TABLE OF CONTENTS

Industry/News Company Updates Best Practices and How To Languages & Technologies Product Customer Stories

Smoke Testing Explained: Catch Build Failures Before They Reach Your Users

William Sigsworth

Every deployment carries risk. The question is how quickly you catch a failure, and whether your users find out about it before you do.

Smoke testing is one of the early ways to spot an issue before it affects users. It's a form of preliminary testing that runs a fast, focused check across the critical paths of a build before any further testing begins.

If the smoke test passes, the build is stable enough to test properly and moves forward. If it fails, the build is rejected immediately—no time wasted running a comprehensive test suite against something that's fundamentally broken.

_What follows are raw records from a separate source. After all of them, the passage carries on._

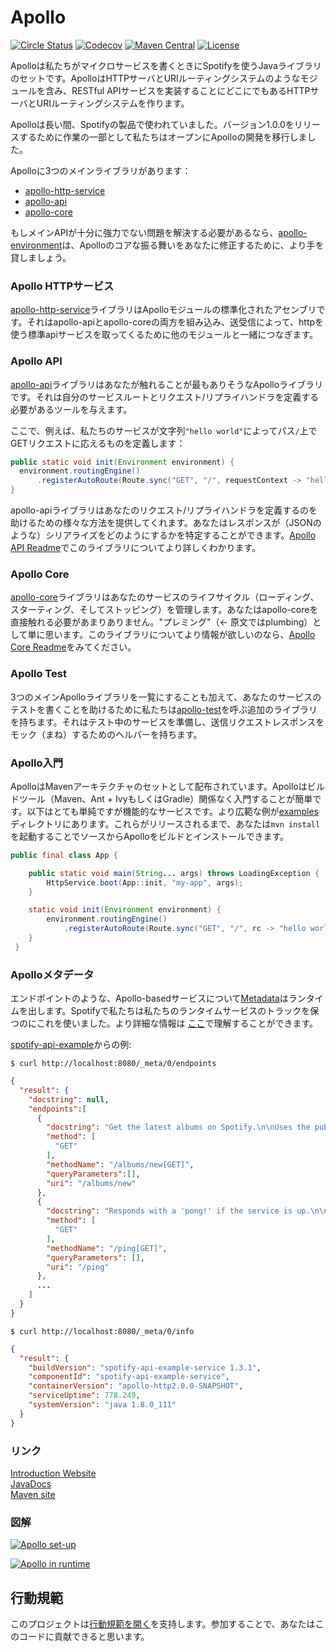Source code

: Apollo
======

[![Circle Status](https://circleci.com/gh/spotify/apollo.svg?style=shield&circle-token=5a9eb086ae3cec87e62fc8b6cdeb783cb318e3b9)](https://circleci.com/gh/spotify/apollo)
[![Codecov](https://img.shields.io/codecov/c/github/spotify/apollo.svg)](https://codecov.io/gh/spotify/apollo)
[![Maven Central](https://img.shields.io/maven-central/v/com.spotify/apollo-parent.svg)](https://search.maven.org/#search%7Cga%7C1%7Cg%3A%22com.spotify%22%20apollo*)
[![License](https://img.shields.io/github/license/spotify/apollo.svg)](LICENSE)

Apolloは私たちがマイクロサービスを書くときにSpotifyを使うJavaライブラリのセットです。ApolloはHTTPサーバとURIルーティングシステムのようなモジュールを含み、RESTful APIサービスを実装することにどこにでもあるHTTPサーバとURIルーティングシステムを作ります。

Apolloは長い間、Spotifyの製品で使われていました。バージョン1.0.0をリリースするために作業の一部として私たちはオープンにApolloの開発を移行しました。

Apolloに3つのメインライブラリがあります：

* [apollo-http-service](apollo-http-service)
* [apollo-api](apollo-api)
* [apollo-core](apollo-core)

もしメインAPIが十分に強力でない問題を解決する必要があるなら、[apollo-environment](apollo-environment)は、Apolloのコアな振る舞いをあなたに修正するために、より手を貸しましょう。

### Apollo HTTPサービス
[apollo-http-service](apollo-http-service)ライブラリはApolloモジュールの標準化されたアセンブリです。それはapollo-apiとapollo-coreの両方を組み込み、送受信によって、httpを使う標準apiサービスを取ってくるために他のモジュールと一緒につなぎます。

### Apollo API
[apollo-api](apollo-api)ライブラリはあなたが触れることが最もありそうなApolloライブラリです。それは自分のサービスルートとリクエスト/リプライハンドラを定義する必要があるツールを与えます。

ここで、例えば、私たちのサービスが文字列`"hello world"`によってパス`/`上でGETリクエストに応えるものを定義します：
```java
public static void init(Environment environment) {
  environment.routingEngine()
      .registerAutoRoute(Route.sync("GET", "/", requestContext -> "hello world"));
}
```

apollo-apiライブラリはあなたのリクエスト/リプライハンドラを定義するのを助けるための様々な方法を提供してくれます。あなたはレスポンスが（JSONのような）シリアライズをどのようにするかを特定することができます。[Apollo API Readme](apollo-api)でこのライブラリについてより詳しくわかります。

### Apollo Core
[apollo-core](apollo-core)ライブラリはあなたのサービスのライフサイクル（ローディング、スターティング、そしてストッピング）を管理します。あなたはapollo-coreを直接触れる必要があまりありません。"プレミング"（<- 原文ではplumbing）として単に思います。このライブラリについてより情報が欲しいのなら、[Apollo Core Readme](apollo-core)をみてください。

### Apollo Test
3つのメインApolloライブラリを一覧にすることも加えて、あなたのサービスのテストを書くことを助けるために私たちは[apollo-test](apollo-test)を呼ぶ追加のライブラリを持ちます。それはテスト中のサービスを準備し、送信リクエストレスポンスをモック（まね）するためのヘルパーを持ちます。

### Apollo入門
ApolloはMavenアーキテクチャのセットとして配布されています。Apolloはビルドツール（Maven、Ant + IvyもしくはGradle）関係なく入門することが簡単です。以下はとても単純ですが機能的なサービスです。より広範な例が[examples](examples)ディレクトリにあります。これらがリリースされるまで、あなたは`mvn install`を起動することでソースからApolloをビルドとインストールできます。

```java
public final class App {

    public static void main(String... args) throws LoadingException {
        HttpService.boot(App::init, "my-app", args);
    }

    static void init(Environment environment) {
        environment.routingEngine()
            .registerAutoRoute(Route.sync("GET", "/", rc -> "hello world"));
    }
 }
```

### Apolloメタデータ
エンドポイントのような、Apollo-basedサービスについて[Metadata](apollo-api-impl/src/main/java/com/spotify/apollo/meta/model)はランタイムを出します。Spotifyで私たちは私たちのランタイムサービスのトラックを保つのにこれを使いました。より詳細な情報は [ここ](https://apidays.nz/slides/iglesias_service_metadata.pdf)で理解することができます。

[spotify-api-example](examples/spotify-api-example)からの例:

`$ curl http://localhost:8080/_meta/0/endpoints`

```json
{
  "result": {
    "docstring": null,
    "endpoints":[
      {
        "docstring": "Get the latest albums on Spotify.\n\nUses the public Spotify API https://api.spotify.com to get 'new' albums.",
        "method": [
          "GET"
        ],
        "methodName": "/albums/new[GET]",
        "queryParameters":[],
        "uri": "/albums/new"
      },
      {
        "docstring": "Responds with a 'pong!' if the service is up.\n\nUseful endpoint for doing health checks.",
        "method": [
          "GET"
        ],
        "methodName": "/ping[GET]",
        "queryParameters": [],
        "uri": "/ping"
      },
      ...
    ]
  }
}
```

`$ curl http://localhost:8080/_meta/0/info`

```json
{
  "result": {
    "buildVersion": "spotify-api-example-service 1.3.1",
    "componentId": "spotify-api-example-service",
    "containerVersion": "apollo-http2.0.0-SNAPSHOT",
    "serviceUptime": 778.249,
    "systemVersion": "java 1.8.0_111"
  }
}
```

### リンク

[Introduction Website](https://spotify.github.io/apollo)<br />
[JavaDocs](https://spotify.github.io/apollo/maven/apidocs)<br />
[Maven site](https://spotify.github.io/apollo/maven)

### 図解

[![Apollo set-up](https://cdn.rawgit.com/spotify/apollo/master/website/source/set-up.svg)](website/source/set-up.svg)

[![Apollo in runtime](https://cdn.rawgit.com/spotify/apollo/master/website/source/runtime.svg)](website/source/runtime.svg)

## 行動規範
このプロジェクトは[行動規範を開く][code-of-conduct]を支持します。参加することで、あなたはこのコードに貢献できると思います。

[code-of-conduct]: https://github.com/spotify/code-of-conduct/blob/master/code-of-conduct.md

This article covers what a smoke test is, how it works in practice, how it differs from sanity testing and regression testing, and when to run it.

It also covers how feature flags fit into the picture and why pairing flag-controlled releases with automated smoke tests gives teams much tighter control over what reaches production.

What is smoke testing?

Smoke testing is a step in the preliminary software testing process where the tester checks whether the critical functionalities of a new build are working before deeper testing begins.

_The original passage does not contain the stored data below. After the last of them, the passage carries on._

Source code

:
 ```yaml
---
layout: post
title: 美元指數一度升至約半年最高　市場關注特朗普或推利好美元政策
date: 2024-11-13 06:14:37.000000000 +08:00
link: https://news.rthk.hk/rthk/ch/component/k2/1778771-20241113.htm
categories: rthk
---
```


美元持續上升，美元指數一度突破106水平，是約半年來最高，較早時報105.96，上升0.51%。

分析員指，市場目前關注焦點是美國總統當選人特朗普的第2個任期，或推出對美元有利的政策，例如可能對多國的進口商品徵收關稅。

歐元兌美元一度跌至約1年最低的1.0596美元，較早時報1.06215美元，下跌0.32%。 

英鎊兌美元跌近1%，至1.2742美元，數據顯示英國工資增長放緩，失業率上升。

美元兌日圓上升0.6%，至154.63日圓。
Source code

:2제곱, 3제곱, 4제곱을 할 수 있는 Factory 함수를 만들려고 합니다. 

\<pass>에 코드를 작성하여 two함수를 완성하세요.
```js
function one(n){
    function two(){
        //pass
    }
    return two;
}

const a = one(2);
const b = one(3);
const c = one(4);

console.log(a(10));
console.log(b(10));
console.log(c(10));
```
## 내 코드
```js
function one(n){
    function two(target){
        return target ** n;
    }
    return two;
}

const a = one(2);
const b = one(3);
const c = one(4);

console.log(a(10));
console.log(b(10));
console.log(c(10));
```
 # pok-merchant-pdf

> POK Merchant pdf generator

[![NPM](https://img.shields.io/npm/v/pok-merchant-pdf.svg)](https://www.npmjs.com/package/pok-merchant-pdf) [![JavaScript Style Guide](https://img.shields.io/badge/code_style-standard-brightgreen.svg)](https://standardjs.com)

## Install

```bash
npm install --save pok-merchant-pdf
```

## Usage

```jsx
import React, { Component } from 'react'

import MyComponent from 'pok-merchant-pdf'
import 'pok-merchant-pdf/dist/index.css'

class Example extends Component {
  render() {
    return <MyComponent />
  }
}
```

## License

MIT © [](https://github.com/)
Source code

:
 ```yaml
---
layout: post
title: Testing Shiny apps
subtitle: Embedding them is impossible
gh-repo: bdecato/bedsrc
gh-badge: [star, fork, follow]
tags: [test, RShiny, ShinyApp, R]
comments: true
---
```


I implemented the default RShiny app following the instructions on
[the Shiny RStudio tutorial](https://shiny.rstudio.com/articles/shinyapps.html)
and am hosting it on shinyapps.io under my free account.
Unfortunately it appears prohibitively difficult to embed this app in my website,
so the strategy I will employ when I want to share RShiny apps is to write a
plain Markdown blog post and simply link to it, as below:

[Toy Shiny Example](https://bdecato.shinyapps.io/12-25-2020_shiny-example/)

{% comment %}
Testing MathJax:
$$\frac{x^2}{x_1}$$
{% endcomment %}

Rather than validating every feature or edge case, a smoke test confirms that the core functionality is intact and the build is worth testing further.

If a smoke test fails, the build is sent back. No regression suite runs, no time is spent on integration testing, and no one debugs a problem that might exist six layers down in a broken application.

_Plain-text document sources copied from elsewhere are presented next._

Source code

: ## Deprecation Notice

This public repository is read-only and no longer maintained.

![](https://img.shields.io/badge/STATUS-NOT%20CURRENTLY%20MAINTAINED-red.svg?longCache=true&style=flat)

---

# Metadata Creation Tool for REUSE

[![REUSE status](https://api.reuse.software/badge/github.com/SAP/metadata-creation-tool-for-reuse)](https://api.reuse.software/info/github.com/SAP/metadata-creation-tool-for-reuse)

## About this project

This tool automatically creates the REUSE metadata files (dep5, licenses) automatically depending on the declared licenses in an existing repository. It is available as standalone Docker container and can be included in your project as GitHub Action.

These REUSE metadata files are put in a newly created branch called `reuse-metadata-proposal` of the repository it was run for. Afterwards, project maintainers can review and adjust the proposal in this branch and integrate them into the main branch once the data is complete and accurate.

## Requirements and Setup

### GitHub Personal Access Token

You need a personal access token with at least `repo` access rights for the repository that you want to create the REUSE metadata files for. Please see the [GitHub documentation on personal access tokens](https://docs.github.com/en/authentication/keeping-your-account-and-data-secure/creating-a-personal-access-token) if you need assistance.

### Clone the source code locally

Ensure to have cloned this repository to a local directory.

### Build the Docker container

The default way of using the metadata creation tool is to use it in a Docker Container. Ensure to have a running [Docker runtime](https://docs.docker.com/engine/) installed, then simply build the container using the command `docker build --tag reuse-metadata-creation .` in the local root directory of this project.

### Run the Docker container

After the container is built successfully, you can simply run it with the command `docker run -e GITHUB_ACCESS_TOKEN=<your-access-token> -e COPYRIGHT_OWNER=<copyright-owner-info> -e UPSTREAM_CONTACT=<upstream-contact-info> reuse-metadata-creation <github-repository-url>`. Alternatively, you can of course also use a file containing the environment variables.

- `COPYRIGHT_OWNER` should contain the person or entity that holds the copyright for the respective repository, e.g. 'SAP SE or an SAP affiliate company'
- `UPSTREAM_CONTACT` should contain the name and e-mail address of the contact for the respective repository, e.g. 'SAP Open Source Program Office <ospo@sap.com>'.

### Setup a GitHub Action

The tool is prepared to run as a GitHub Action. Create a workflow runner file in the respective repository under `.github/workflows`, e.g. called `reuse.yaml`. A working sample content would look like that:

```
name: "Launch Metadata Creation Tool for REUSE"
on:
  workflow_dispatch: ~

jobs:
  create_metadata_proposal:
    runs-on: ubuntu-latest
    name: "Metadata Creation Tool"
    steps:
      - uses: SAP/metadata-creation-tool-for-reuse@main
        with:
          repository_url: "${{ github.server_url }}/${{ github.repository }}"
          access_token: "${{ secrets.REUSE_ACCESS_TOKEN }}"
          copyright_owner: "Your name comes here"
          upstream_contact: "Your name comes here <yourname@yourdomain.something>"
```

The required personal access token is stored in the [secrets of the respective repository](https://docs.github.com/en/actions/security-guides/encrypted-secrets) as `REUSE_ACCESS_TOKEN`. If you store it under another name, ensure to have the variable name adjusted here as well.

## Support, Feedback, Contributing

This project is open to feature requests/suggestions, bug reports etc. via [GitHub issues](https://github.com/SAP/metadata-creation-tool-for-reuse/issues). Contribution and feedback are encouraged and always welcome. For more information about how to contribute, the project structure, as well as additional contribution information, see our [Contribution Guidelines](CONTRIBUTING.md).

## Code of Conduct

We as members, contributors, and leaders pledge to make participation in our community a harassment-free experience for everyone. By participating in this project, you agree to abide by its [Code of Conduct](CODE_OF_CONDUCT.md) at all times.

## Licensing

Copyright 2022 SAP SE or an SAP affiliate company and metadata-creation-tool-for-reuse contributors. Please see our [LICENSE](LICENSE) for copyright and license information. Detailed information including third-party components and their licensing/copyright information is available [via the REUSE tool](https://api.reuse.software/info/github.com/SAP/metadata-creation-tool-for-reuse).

According to the 2023 DORA State of DevOps Report, elite engineering teams don't ship code that never breaks; they detect and recover from failures significantly faster than low-performing teams.

Their change failure rate sits between 5% and 10%, but their mean time to recover is measured in hours, not days. Elite engineering teams may not be writing better code, but they are definitely building better gates to manage the development and testing process.

The term “smoke testing” comes from hardware engineering, where technicians would power on a circuit board for the first time and watch to see whether anything literally started to smoke. If it did, there was no point going further.

Software development adopted the same logic: turn it on, check whether the essential functions work, and only proceed once you're satisfied the build is stable.

In the software development life cycle, smoke testing acts as the first checkpoint: a fast signal indicating whether a build is ready for more comprehensive testing, or if it needs to go back to the drawing board first.

How a smoke test works

The smoke testing process involves a small, curated set of test cases focused on the most critical user-facing paths in the application.

Depending on the product, that might mean verifying that users can log in, that key navigation works, that a checkout flow completes, or that an API returns expected responses.

The exact test cases will vary, but the principle is the same: cover the paths that, if broken, would make the rest of the application unusable.

What makes smoke tests different from more extensive testing is their deliberate shallowness. A smoke test suite is designed to run in minutes and doesn't attempt exhaustive test coverage. It acts as a gate before the slower, more thorough regression suite runs.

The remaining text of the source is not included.